HobbyConsolas David Martínez praised the Arwing's transformation mechanic, open levels and introduction of new Star Fox members and Star Wolf but criticized the short length, technical shortcomings and controls, feeling that it was not as well rounded as the first entry. Digital Trends Mike Epstein felt that Star Fox 2 took some of the biggest risks the Star Fox franchise had attempted. The Verges Andrew Webster called it "a fascinating experience". GameSpots Michael Higham praised the land vehicle sequences, freedom of approach to manage an incoming threat and off-rails 3D dogfights in space, but criticized the technical performance and short length, and felt it lacked the sense of adventure of the first Star Fox. In Kotaku, Leah Williams praised Nintendo for carefully preserving Star Fox 2 and its coding assets, saying that "having this data two decades on is an incredible rarity".

Review scores
| Publication | Score |
|---|---|
| Destructoid | 7/10 |
| Eurogamer | Recommended |
| GameSpot | 5/10 |
| GamesRadar+ | 3.5/5 |
| HobbyConsolas | 80/100 |
| IGN | 5/10 |
| Nintendo Life | 8/10 |
| Nintendo World Report | 9/10 |
| USgamer | 3/5 |

== Legacy ==
Star Fox 2 inspired the design of later Star Fox games.
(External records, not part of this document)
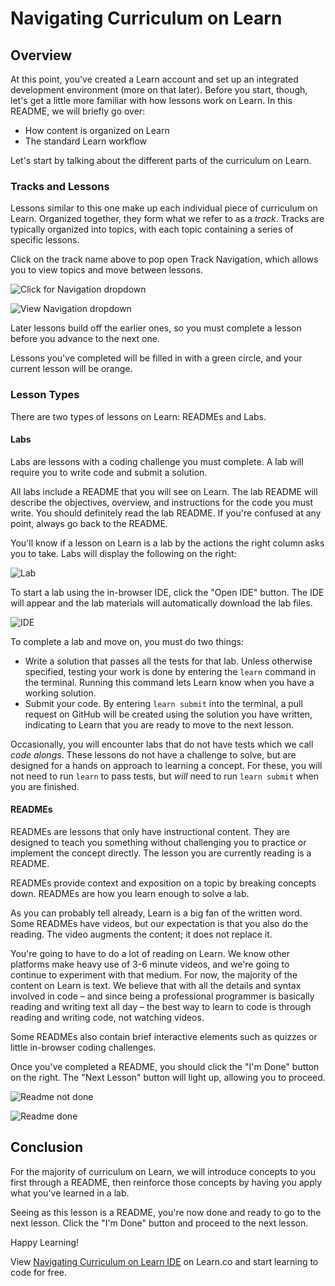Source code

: # Navigating Curriculum on Learn

## Overview

At this point, you've created a Learn account and set up an integrated
development environment (more on that later). Before you start, though, let's
get a little more familiar with how lessons work on Learn.  In this README, we
will briefly go over:

* How content is organized on Learn
* The standard Learn workflow

Let's start by talking about the different parts of the curriculum on Learn.

### Tracks and Lessons

Lessons similar to this one make up each individual piece of curriculum on
Learn. Organized together, they form what we refer to as a _track_. Tracks are
typically organized into topics, with each topic containing a series of specific
lessons.

Click on the track name above to pop open Track Navigation, which allows you to
view topics and move between lessons.

![Click for Navigation dropdown](https://curriculum-content.s3.amazonaws.com/intro-to-learn/HowToNavigateCurriculum.png)

![View Navigation dropdown](https://curriculum-content.s3.amazonaws.com/intro-to-learn/ExpandedNav.png)

Later lessons build off the earlier ones, so you must complete a lesson before
you advance to the next one.

Lessons you've completed will be filled in with a green circle, and your current
lesson will be orange.

### Lesson Types

There are two types of lessons on Learn: READMEs and Labs.

#### Labs

Labs are lessons with a coding challenge you must complete. A lab will require
you to write code and submit a solution.

All labs include a README that you will see on Learn. The lab README will
describe the objectives, overview, and instructions for the code you must write.
You should definitely read the lab README. If you're confused at any point,
always go back to the README.

You'll know if a lesson on Learn is a lab by the actions the right column asks
you to take. Labs will display the following on the right:

![Lab](https://curriculum-content.s3.amazonaws.com/intro-to-learn/LabLights.png)

To start a lab using the in-browser IDE, click the "Open IDE" button.  The IDE
will appear and the lab materials will automatically download the lab files.

![IDE](https://downloads.intercomcdn.com/i/o/41909803/629210713d1b1343c88b60d7/learnIde6.gif)

To complete a lab and move on, you must do two things:

* Write a solution that passes all the tests for that lab. Unless otherwise
specified, testing your work is done by entering the `learn` command in the
terminal. Running this command lets Learn know when you have a working solution.
* Submit your code. By entering `learn submit` into the terminal, a pull
request on GitHub will be created using the solution you have written,
indicating to Learn that you are ready to move to the next lesson.

Occasionally, you will encounter labs that do not have tests which we call _code
alongs_. These lessons do not have a challenge to solve, but are designed for a
hands on approach to learning a concept.  For these, you will not need to run
`learn` to pass tests, but _will_ need to run `learn submit` when you are
finished.

#### READMEs

READMEs are lessons that only have instructional content. They
are designed to teach you something without challenging you to practice or
implement the concept directly. The lesson you are currently reading is a
README.

READMEs provide context and exposition on a topic by breaking concepts down.
READMEs are how you learn enough to solve a lab.

As you can probably tell already, Learn is a big fan of the written word. Some
READMEs have videos, but our expectation is that you also do the reading. The
video augments the content; it does not replace it.

You're going to have to do a lot of reading on Learn. We know other platforms
make heavy use of 3-6 minute videos, and we're going to continue to experiment
with that medium. For now, the majority of the content on Learn is text. We
believe that with all the details and syntax involved in code – and since being
a professional programmer is basically reading and writing text all day – the
best way to learn to code is through reading and writing code, not watching
videos.

Some READMEs also contain brief interactive elements such as quizzes or little
in-browser coding challenges.

Once you've completed a README, you should click the "I'm Done" button on the
right. The "Next Lesson" button will light up, allowing you to proceed.

![Readme not done](https://curriculum-content.s3.amazonaws.com/intro-to-learn/readmeUndone.png)

![Readme done](https://curriculum-content.s3.amazonaws.com/intro-to-learn/readmeDone.png)

## Conclusion

For the majority of curriculum on Learn, we will introduce concepts to you first
through a README, then reinforce those concepts by having you apply what you've
learned in a lab.  

Seeing as this lesson is a README, you're now done and ready to go to the next
lesson. Click the "I'm Done" button and proceed to the next lesson.

Happy Learning!

<p data-visibility='hidden'>View <a href='https://learn.co/lessons/navigating-curriculum-on-learn-ide'>Navigating Curriculum on Learn IDE</a> on Learn.co and start learning to code for free.</p>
Free-range flying and grounded vehicle gameplay were implemented into Star Fox 64, as was the Star Wolf team. Star Fox 2 also drove ideas for other Nintendo 64 games. Cuthbert believes the platforming experimentation in Star Fox 2 gave Miyamoto confidence for Super Mario 64. Although Argonaut's contract with Nintendo ended after Star Fox 2, Cuthbert and his new company Q-Games collaborated with Nintendo in 2006 for Star Fox Command, and again in 2011 for Star Fox 64 3D. Nintendo and Q-Games played Star Fox 2 to gather inspiration for the strategic gameplay elements for Star Fox Command. Miyamoto asked Cuthbert to make Command closer to Star Fox 2 than the original Star Fox. The Arwing's ability to transform into the Walker was re-introduced in Star Fox Zero (2016).